Collected data:

:::::

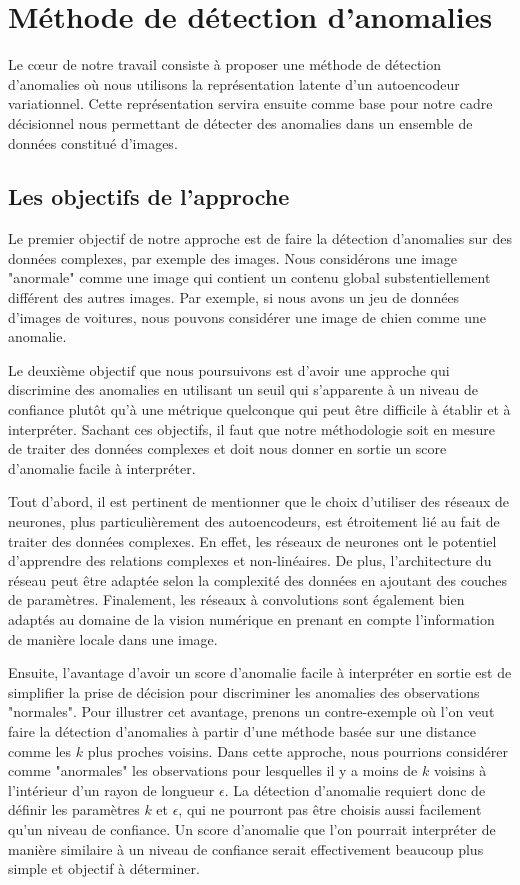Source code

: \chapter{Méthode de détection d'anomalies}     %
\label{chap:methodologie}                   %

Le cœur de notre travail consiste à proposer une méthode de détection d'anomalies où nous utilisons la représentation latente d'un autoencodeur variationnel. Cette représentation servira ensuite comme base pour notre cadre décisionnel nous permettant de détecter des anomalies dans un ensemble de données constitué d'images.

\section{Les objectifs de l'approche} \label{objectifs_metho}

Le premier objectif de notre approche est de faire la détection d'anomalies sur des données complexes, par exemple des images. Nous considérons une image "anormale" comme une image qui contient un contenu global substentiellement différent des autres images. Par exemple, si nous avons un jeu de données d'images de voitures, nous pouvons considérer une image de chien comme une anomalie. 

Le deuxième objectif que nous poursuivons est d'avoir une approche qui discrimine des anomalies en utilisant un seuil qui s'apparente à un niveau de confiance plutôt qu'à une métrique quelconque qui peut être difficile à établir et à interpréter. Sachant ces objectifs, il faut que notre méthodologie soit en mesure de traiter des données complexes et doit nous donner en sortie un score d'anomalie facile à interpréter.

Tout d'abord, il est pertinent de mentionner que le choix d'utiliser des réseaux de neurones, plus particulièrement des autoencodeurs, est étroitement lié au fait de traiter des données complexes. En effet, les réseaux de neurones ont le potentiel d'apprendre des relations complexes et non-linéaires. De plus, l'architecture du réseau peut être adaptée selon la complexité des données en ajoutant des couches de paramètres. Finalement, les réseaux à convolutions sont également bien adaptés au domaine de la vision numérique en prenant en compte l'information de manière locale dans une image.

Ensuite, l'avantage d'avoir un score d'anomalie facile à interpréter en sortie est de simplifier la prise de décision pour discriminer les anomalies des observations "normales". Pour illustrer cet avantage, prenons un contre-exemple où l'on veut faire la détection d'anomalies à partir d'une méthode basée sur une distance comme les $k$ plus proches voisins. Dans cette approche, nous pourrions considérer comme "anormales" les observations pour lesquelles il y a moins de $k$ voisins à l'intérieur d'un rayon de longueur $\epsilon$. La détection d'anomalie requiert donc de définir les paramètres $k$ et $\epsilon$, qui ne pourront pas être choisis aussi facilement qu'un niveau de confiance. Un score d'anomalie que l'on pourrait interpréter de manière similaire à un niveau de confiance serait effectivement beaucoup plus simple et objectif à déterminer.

:::::

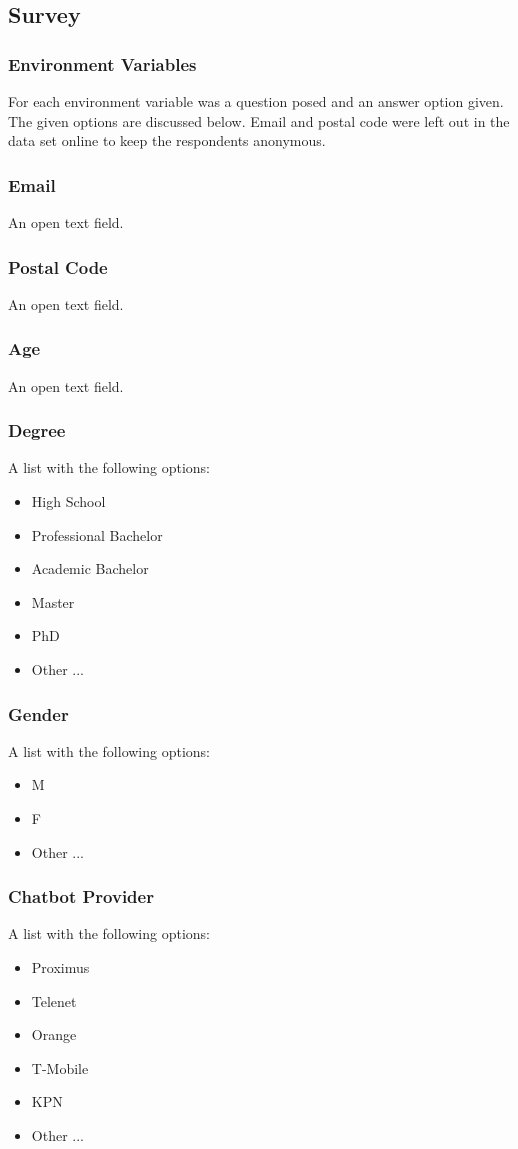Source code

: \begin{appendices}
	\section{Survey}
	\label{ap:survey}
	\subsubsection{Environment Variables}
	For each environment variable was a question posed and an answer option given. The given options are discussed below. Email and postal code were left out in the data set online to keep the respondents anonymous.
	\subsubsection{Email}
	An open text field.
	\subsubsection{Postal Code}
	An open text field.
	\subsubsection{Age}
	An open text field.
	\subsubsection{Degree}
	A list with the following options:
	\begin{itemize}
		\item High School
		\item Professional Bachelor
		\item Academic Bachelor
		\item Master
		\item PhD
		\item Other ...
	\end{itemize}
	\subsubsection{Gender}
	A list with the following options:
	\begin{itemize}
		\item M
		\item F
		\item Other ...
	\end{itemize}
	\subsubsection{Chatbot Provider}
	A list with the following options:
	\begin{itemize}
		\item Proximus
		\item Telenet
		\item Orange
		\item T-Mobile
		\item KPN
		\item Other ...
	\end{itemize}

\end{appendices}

:::::

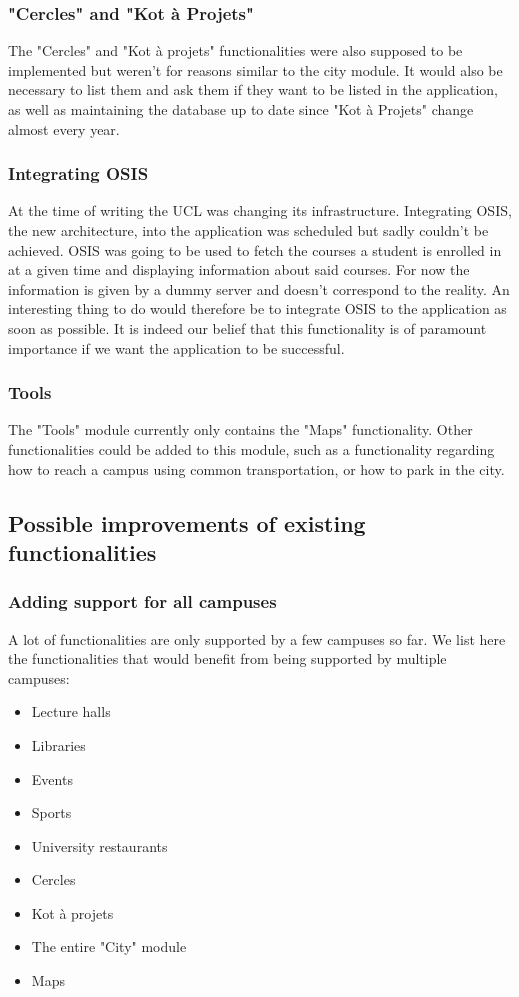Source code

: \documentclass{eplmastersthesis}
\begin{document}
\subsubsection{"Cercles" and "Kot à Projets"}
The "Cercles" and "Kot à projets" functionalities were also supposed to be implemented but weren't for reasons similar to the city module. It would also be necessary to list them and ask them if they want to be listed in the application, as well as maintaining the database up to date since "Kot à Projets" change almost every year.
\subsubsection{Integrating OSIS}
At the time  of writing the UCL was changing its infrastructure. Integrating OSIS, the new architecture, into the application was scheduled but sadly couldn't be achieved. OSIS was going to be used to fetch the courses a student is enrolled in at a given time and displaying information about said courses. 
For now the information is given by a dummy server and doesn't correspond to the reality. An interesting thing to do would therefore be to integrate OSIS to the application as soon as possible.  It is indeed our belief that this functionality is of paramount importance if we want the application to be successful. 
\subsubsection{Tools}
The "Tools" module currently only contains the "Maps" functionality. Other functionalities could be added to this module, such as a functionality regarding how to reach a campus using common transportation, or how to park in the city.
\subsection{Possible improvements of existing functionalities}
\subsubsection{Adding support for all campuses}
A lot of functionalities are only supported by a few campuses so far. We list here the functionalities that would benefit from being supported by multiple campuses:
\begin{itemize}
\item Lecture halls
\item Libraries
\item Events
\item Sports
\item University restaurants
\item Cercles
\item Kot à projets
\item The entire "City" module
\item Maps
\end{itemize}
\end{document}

:::::

Wherever the word "only" occurs in the data, copy that whole line.

Reply -
The "Tools" module currently only contains the "Maps" functionality. Other functionalities could be added to this module, such as a functionality regarding how to reach a campus using common transportation, or how to park in the city.
A lot of functionalities are only supported by a few campuses so far. We list here the functionalities that would benefit from being supported by multiple campuses:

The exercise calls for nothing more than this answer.